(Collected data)
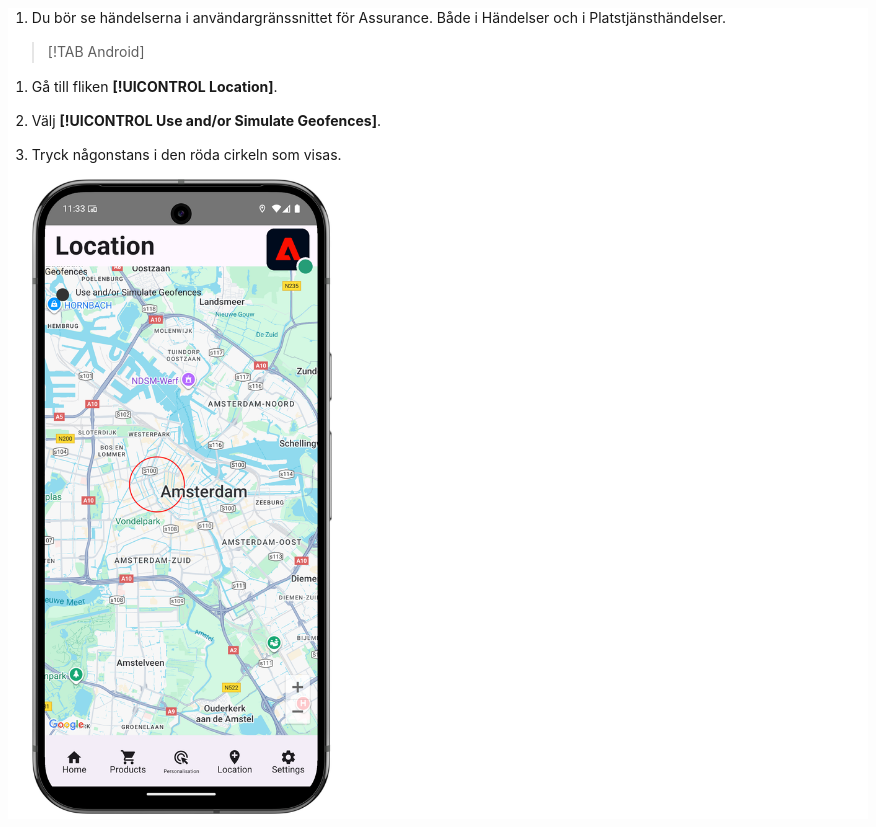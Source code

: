 1. Du bör se händelserna i användargränssnittet för Assurance. Både i Händelser och i Platstjänsthändelser.

>[!TAB Android]

1. Gå till fliken **[!UICONTROL Location]**.

1. Välj **[!UICONTROL Use and/or Simulate Geofences]**.

1. Tryck någonstans i den röda cirkeln som visas.

   <img src="assets/appgeolocation-android.png" width="300" />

HOW TO COMPLETE THIS TASK:
In the lines above, spot each one that contains the word "UICONTROL" and copy it.

SOLUTION TO THE EXERCISE:
1. Gå till fliken **[!UICONTROL Location]**.
1. Välj **[!UICONTROL Use and/or Simulate Geofences]**.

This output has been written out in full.